Secondo i dati dell’Osservatorio Smart Agrifood della School of Management del Politecnico di Milano e del Laboratorio RISE dell’Università degli Studi di Brescia infatti l’89% delle aziende utilizza il digitale in quest’area e nel 79% dei casi ammette di trarne un elevato beneficio, tanto che quasi una sue due dichiara di voler investire nella digitalizzazione dei processi di tracciabilità food entro i prossimi tre anni.

Di cosa parliamo quando parliamo di tracciabilità digitale

Nonostante questo entusiasmo e le dichiarazioni di intenti, oggi non si può dire può ancora parlare di una prevalenza di soluzioni digitali. Nel 50% dei casi infatti si tratta di gestionali e di software molto verticali, la restante parte invece vede protagoniste le tecnologie innovative che stanno conquistando la fiducia di un numero crescente di aziende. Al primo posto ci sono le mobile app (25%), molto diffusi anche i Qrcode e le soluzioni basate sulla blockchain (entrambe al 18%) seguite da quelle IoT (16%), cloud (15%) e data analytics (14%). Nell’ultimo anno è stato registrato un considerevole aumento della presenza del digitale, in tutti i casi attorno al +50-60% con un picco per le mobile app del +65% e un risultato importante per la blockchain che, con un +59%, mostra un rallentamento rispetto all’anno scorso quando questo tipo di soluzioni erano più che raddoppiate sul mercato italiano.
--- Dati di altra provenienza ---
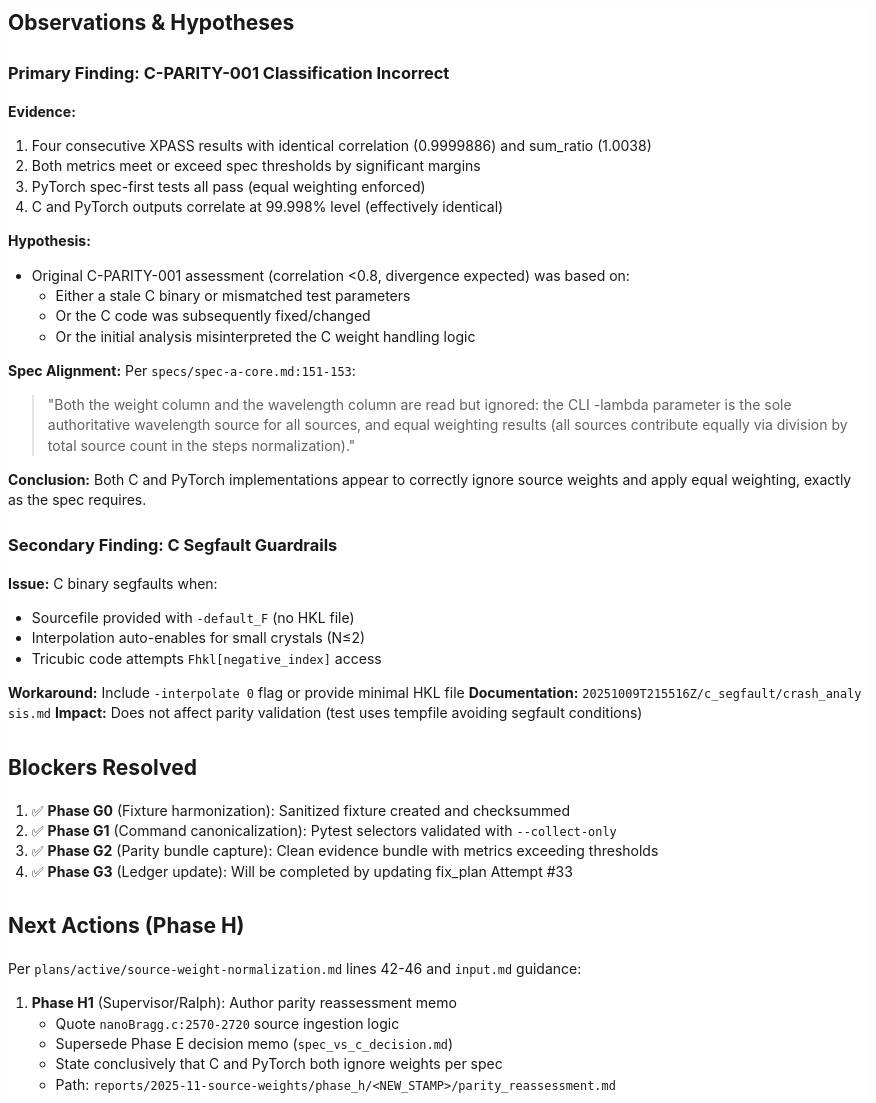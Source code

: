 ## Observations & Hypotheses

### Primary Finding: C-PARITY-001 Classification Incorrect

**Evidence:**
1. Four consecutive XPASS results with identical correlation (0.9999886) and sum_ratio (1.0038)
2. Both metrics meet or exceed spec thresholds by significant margins
3. PyTorch spec-first tests all pass (equal weighting enforced)
4. C and PyTorch outputs correlate at 99.998% level (effectively identical)

**Hypothesis:**
- Original C-PARITY-001 assessment (correlation <0.8, divergence expected) was based on:
  - Either a stale C binary or mismatched test parameters
  - Or the C code was subsequently fixed/changed
  - Or the initial analysis misinterpreted the C weight handling logic

**Spec Alignment:**
Per `specs/spec-a-core.md:151-153`:
> "Both the weight column and the wavelength column are read but ignored: the CLI -lambda parameter is the sole authoritative wavelength source for all sources, and equal weighting results (all sources contribute equally via division by total source count in the steps normalization)."

**Conclusion:** Both C and PyTorch implementations appear to correctly ignore source weights and apply equal weighting, exactly as the spec requires.

### Secondary Finding: C Segfault Guardrails

**Issue:** C binary segfaults when:
- Sourcefile provided with `-default_F` (no HKL file)
- Interpolation auto-enables for small crystals (N≤2)
- Tricubic code attempts `Fhkl[negative_index]` access

**Workaround:** Include `-interpolate 0` flag or provide minimal HKL file
**Documentation:** `20251009T215516Z/c_segfault/crash_analysis.md`
**Impact:** Does not affect parity validation (test uses tempfile avoiding segfault conditions)

## Blockers Resolved

1. ✅ **Phase G0** (Fixture harmonization): Sanitized fixture created and checksummed
2. ✅ **Phase G1** (Command canonicalization): Pytest selectors validated with `--collect-only`
3. ✅ **Phase G2** (Parity bundle capture): Clean evidence bundle with metrics exceeding thresholds
4. ✅ **Phase G3** (Ledger update): Will be completed by updating fix_plan Attempt #33

## Next Actions (Phase H)

Per `plans/active/source-weight-normalization.md` lines 42-46 and `input.md` guidance:

1. **Phase H1** (Supervisor/Ralph): Author parity reassessment memo
   - Quote `nanoBragg.c:2570-2720` source ingestion logic
   - Supersede Phase E decision memo (`spec_vs_c_decision.md`)
   - State conclusively that C and PyTorch both ignore weights per spec
   - Path: `reports/2025-11-source-weights/phase_h/<NEW_STAMP>/parity_reassessment.md`
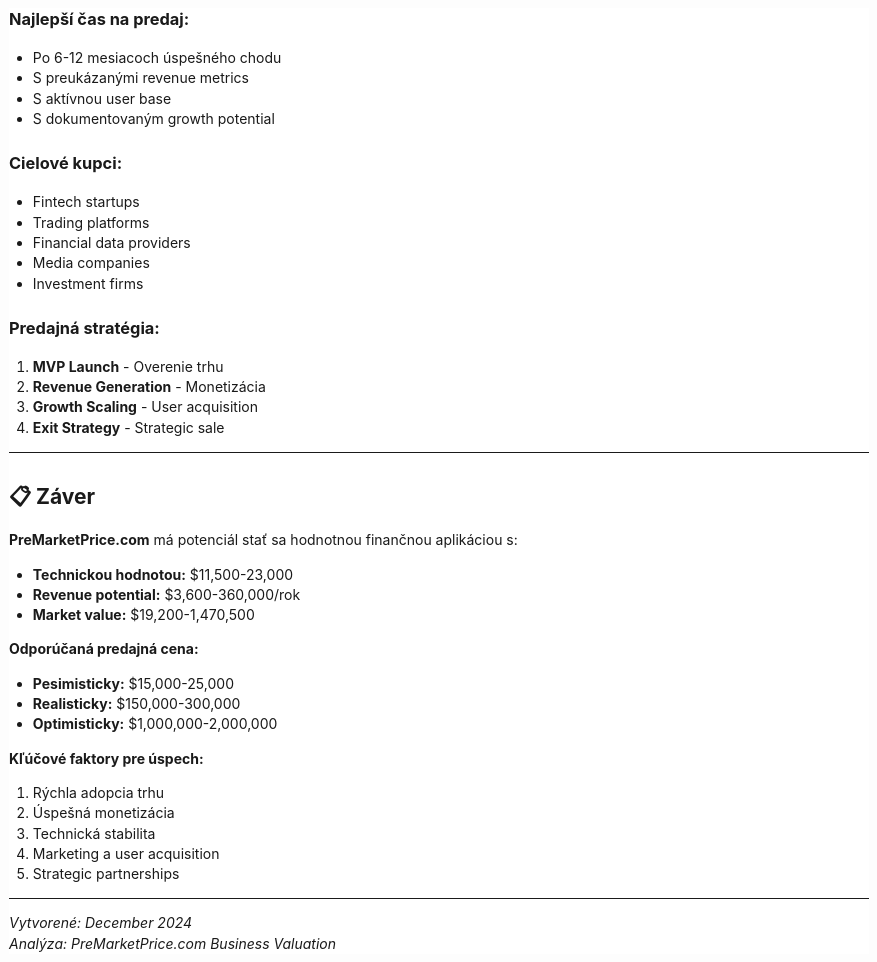 ### **Najlepší čas na predaj:**

- Po 6-12 mesiacoch úspešného chodu
- S preukázanými revenue metrics
- S aktívnou user base
- S dokumentovaným growth potential

### **Cielové kupci:**

- Fintech startups
- Trading platforms
- Financial data providers
- Media companies
- Investment firms

### **Predajná stratégia:**

1. **MVP Launch** - Overenie trhu
2. **Revenue Generation** - Monetizácia
3. **Growth Scaling** - User acquisition
4. **Exit Strategy** - Strategic sale

---

## 📋 **Záver**

**PreMarketPrice.com** má potenciál stať sa hodnotnou finančnou aplikáciou s:

- **Technickou hodnotou:** $11,500-23,000
- **Revenue potential:** $3,600-360,000/rok
- **Market value:** $19,200-1,470,500

**Odporúčaná predajná cena:**

- **Pesimisticky:** $15,000-25,000
- **Realisticky:** $150,000-300,000
- **Optimisticky:** $1,000,000-2,000,000

**Kľúčové faktory pre úspech:**

1. Rýchla adopcia trhu
2. Úspešná monetizácia
3. Technická stabilita
4. Marketing a user acquisition
5. Strategic partnerships

---

_Vytvorené: December 2024_  
_Analýza: PreMarketPrice.com Business Valuation_
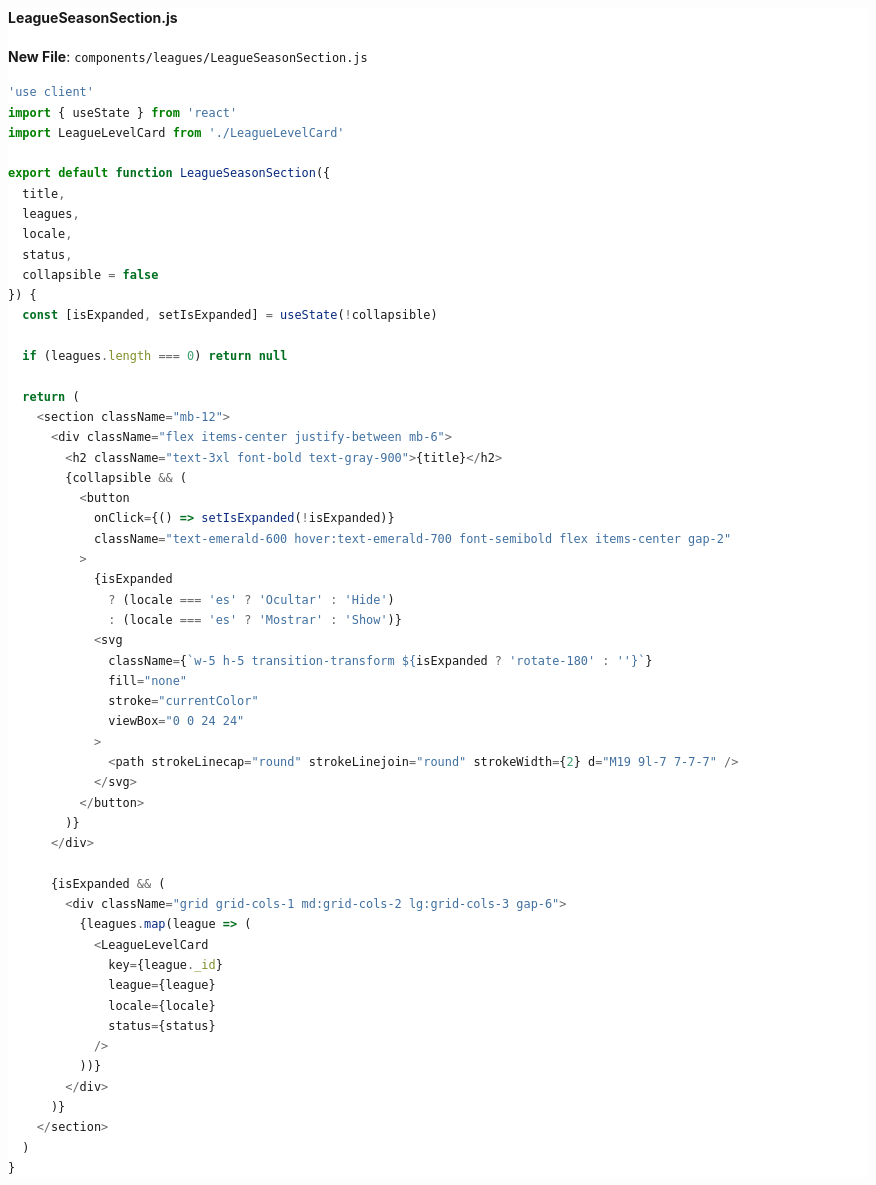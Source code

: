 #### LeagueSeasonSection.js
**New File**: `components/leagues/LeagueSeasonSection.js`

```javascript
'use client'
import { useState } from 'react'
import LeagueLevelCard from './LeagueLevelCard'

export default function LeagueSeasonSection({ 
  title, 
  leagues, 
  locale, 
  status,
  collapsible = false 
}) {
  const [isExpanded, setIsExpanded] = useState(!collapsible)
  
  if (leagues.length === 0) return null
  
  return (
    <section className="mb-12">
      <div className="flex items-center justify-between mb-6">
        <h2 className="text-3xl font-bold text-gray-900">{title}</h2>
        {collapsible && (
          <button
            onClick={() => setIsExpanded(!isExpanded)}
            className="text-emerald-600 hover:text-emerald-700 font-semibold flex items-center gap-2"
          >
            {isExpanded 
              ? (locale === 'es' ? 'Ocultar' : 'Hide')
              : (locale === 'es' ? 'Mostrar' : 'Show')}
            <svg 
              className={`w-5 h-5 transition-transform ${isExpanded ? 'rotate-180' : ''}`}
              fill="none" 
              stroke="currentColor" 
              viewBox="0 0 24 24"
            >
              <path strokeLinecap="round" strokeLinejoin="round" strokeWidth={2} d="M19 9l-7 7-7-7" />
            </svg>
          </button>
        )}
      </div>
      
      {isExpanded && (
        <div className="grid grid-cols-1 md:grid-cols-2 lg:grid-cols-3 gap-6">
          {leagues.map(league => (
            <LeagueLevelCard 
              key={league._id} 
              league={league} 
              locale={locale}
              status={status}
            />
          ))}
        </div>
      )}
    </section>
  )
}
```
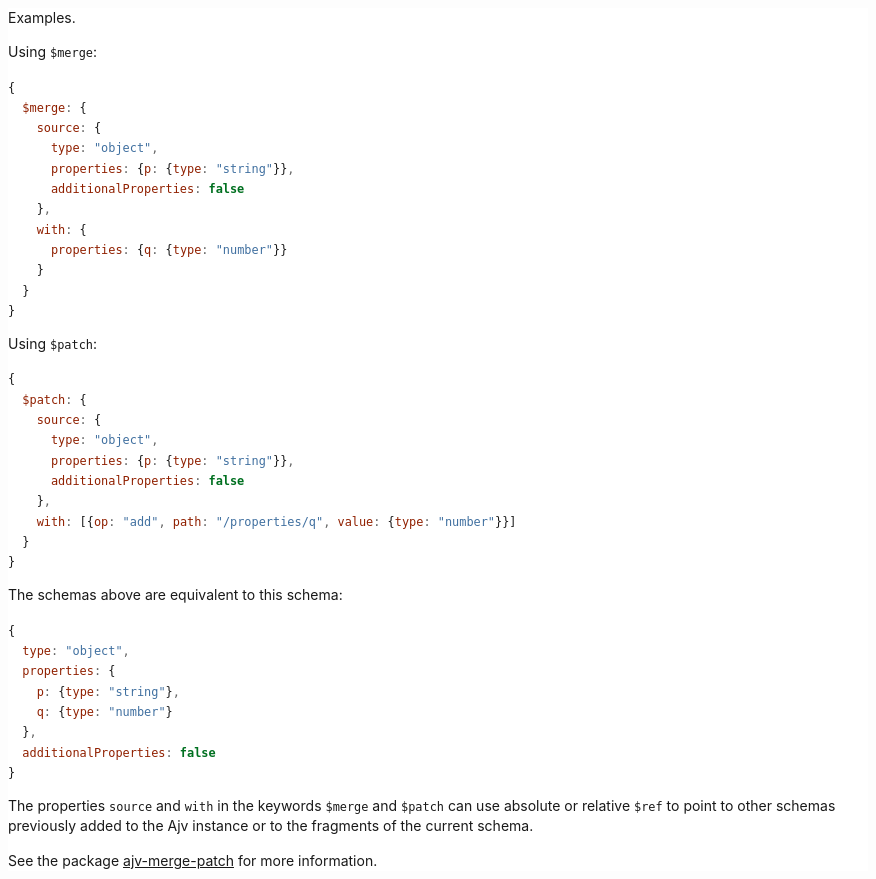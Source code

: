 Examples.

Using `$merge`:

```javascript
{
  $merge: {
    source: {
      type: "object",
      properties: {p: {type: "string"}},
      additionalProperties: false
    },
    with: {
      properties: {q: {type: "number"}}
    }
  }
}
```

Using `$patch`:

```javascript
{
  $patch: {
    source: {
      type: "object",
      properties: {p: {type: "string"}},
      additionalProperties: false
    },
    with: [{op: "add", path: "/properties/q", value: {type: "number"}}]
  }
}
```

The schemas above are equivalent to this schema:

```javascript
{
  type: "object",
  properties: {
    p: {type: "string"},
    q: {type: "number"}
  },
  additionalProperties: false
}
```

The properties `source` and `with` in the keywords `$merge` and `$patch` can use absolute or relative `$ref` to point to
other schemas previously added to the Ajv instance or to the fragments of the current schema.

See the package [ajv-merge-patch](https://github.com/ajv-validator/ajv-merge-patch) for more information.
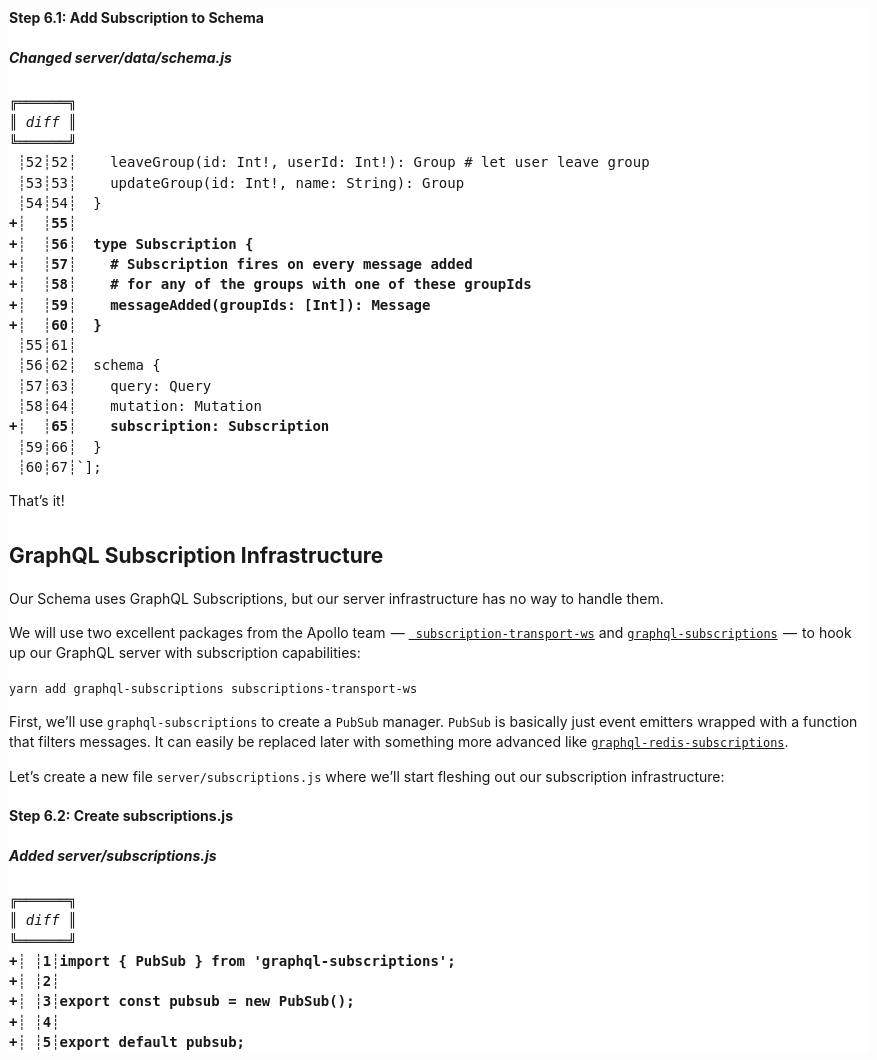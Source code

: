 #### Step 6.1: Add Subscription to Schema

##### Changed server&#x2F;data&#x2F;schema.js
<pre>
<i>╔══════╗</i>
<i>║ diff ║</i>
<i>╚══════╝</i>
 ┊52┊52┊    leaveGroup(id: Int!, userId: Int!): Group # let user leave group
 ┊53┊53┊    updateGroup(id: Int!, name: String): Group
 ┊54┊54┊  }
<b>+┊  ┊55┊</b>
<b>+┊  ┊56┊  type Subscription {</b>
<b>+┊  ┊57┊    # Subscription fires on every message added</b>
<b>+┊  ┊58┊    # for any of the groups with one of these groupIds</b>
<b>+┊  ┊59┊    messageAdded(groupIds: [Int]): Message</b>
<b>+┊  ┊60┊  }</b>
 ┊55┊61┊  
 ┊56┊62┊  schema {
 ┊57┊63┊    query: Query
 ┊58┊64┊    mutation: Mutation
<b>+┊  ┊65┊    subscription: Subscription</b>
 ┊59┊66┊  }
 ┊60┊67┊&#x60;];
</pre>

[}]: #

That’s it!

## GraphQL Subscription Infrastructure
Our Schema uses GraphQL Subscriptions, but our server infrastructure has no way to handle them.

We will use two excellent packages from the Apollo team  — [` subscription-transport-ws`](https://www.npmjs.com/package/subscriptions-transport-ws) and [`graphql-subscriptions`](https://www.npmjs.com/package/graphql-subscriptions)  —  to hook up our GraphQL server with subscription capabilities:
```
yarn add graphql-subscriptions subscriptions-transport-ws
```

First, we’ll use `graphql-subscriptions` to create a `PubSub` manager. `PubSub` is basically just event emitters wrapped with a function that filters messages. It can easily be replaced later with something more advanced like [`graphql-redis-subscriptions`](https://github.com/davidyaha/graphql-redis-subscriptions).

Let’s create a new file `server/subscriptions.js` where we’ll start fleshing out our subscription infrastructure:

[{]: <helper> (diffStep 6.2 files="server/subscriptions.js")

#### Step 6.2: Create subscriptions.js

##### Added server&#x2F;subscriptions.js
<pre>
<i>╔══════╗</i>
<i>║ diff ║</i>
<i>╚══════╝</i>
<b>+┊ ┊1┊import { PubSub } from &#x27;graphql-subscriptions&#x27;;</b>
<b>+┊ ┊2┊</b>
<b>+┊ ┊3┊export const pubsub &#x3D; new PubSub();</b>
<b>+┊ ┊4┊</b>
<b>+┊ ┊5┊export default pubsub;</b>
</pre>


[{]: <helper> (diffStep 6.1)
[{]: <helper> (diffStep 6.3)
[{]: <helper> (diffStep 6.4)
[{]: <helper> (diffStep 6.5)
[{]: <helper> (diffStep 6.6)
[{]: <helper> (diffStep 6.7)
[{]: <helper> (diffStep 6.8)
[{]: <helper> (diffStep 6.9)
[{]: <helper> (diffStep "6.10" files="client/src/app.js")
[{]: <helper> (diffStep 6.11)
[{]: <helper> (diffStep 6.12)
[{]: <helper> (diffStep 6.13)
[{]: <helper> (diffStep 6.14)
[{]: <helper> (navStep)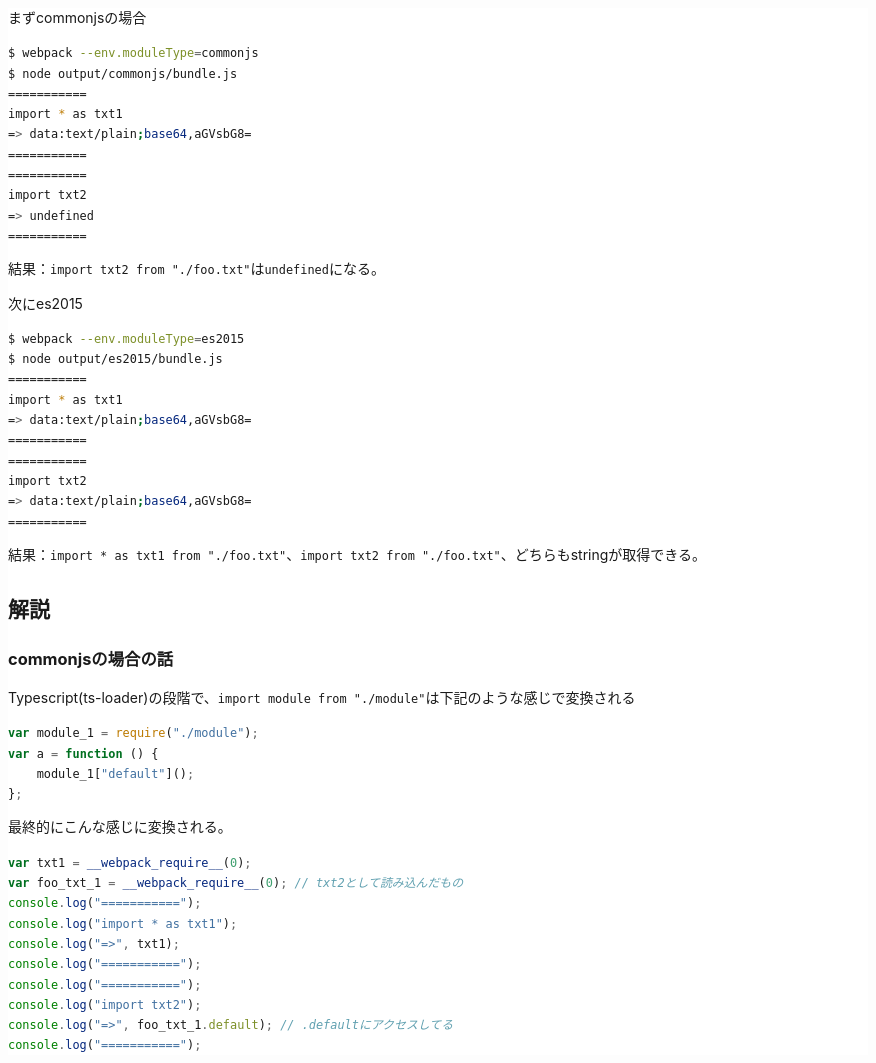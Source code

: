まずcommonjsの場合

```sh
$ webpack --env.moduleType=commonjs
$ node output/commonjs/bundle.js
===========
import * as txt1
=> data:text/plain;base64,aGVsbG8=
===========
===========
import txt2
=> undefined
===========
```

結果：`import txt2 from "./foo.txt"`は`undefined`になる。


次にes2015

```sh
$ webpack --env.moduleType=es2015
$ node output/es2015/bundle.js
===========
import * as txt1
=> data:text/plain;base64,aGVsbG8=
===========
===========
import txt2
=> data:text/plain;base64,aGVsbG8=
===========
```

結果：`import * as txt1 from "./foo.txt"`、`import txt2 from "./foo.txt"`、どちらもstringが取得できる。



## 解説

### commonjsの場合の話


Typescript(ts-loader)の段階で、`import module from "./module"`は下記のような感じで変換される

```js
var module_1 = require("./module");
var a = function () {
    module_1["default"]();
};
```

最終的にこんな感じに変換される。

```js
var txt1 = __webpack_require__(0);
var foo_txt_1 = __webpack_require__(0); // txt2として読み込んだもの
console.log("===========");
console.log("import * as txt1");
console.log("=>", txt1);
console.log("===========");
console.log("===========");
console.log("import txt2");
console.log("=>", foo_txt_1.default); // .defaultにアクセスしてる
console.log("===========");
```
La filiera si trasforma in un network, la qualità diventa condivisa

Andando a osservare le dinamiche di presenza e di diffusione della blockchain nell’area della tracciabilità, si nota un forte disequilibrio tra soggetti promotori e soggetti coinvolti. Desta particolare attenzione il ruolo dei produttori di materia prima che sono presenti nei progetti nell’81% dei casi – fatto piuttosto inevitabile se si parla di tracciabilità – ma solo nel 3% dei casi se ne fanno promotori. Ben diverso è il peso degli operatori che si occupano di trasformazione e di distribuzione coinvolti rispettivamente nel 70% e nel 31% dei casi e allo stesso tempo soggetti proponenti nel 20% e nel 23% dei casi.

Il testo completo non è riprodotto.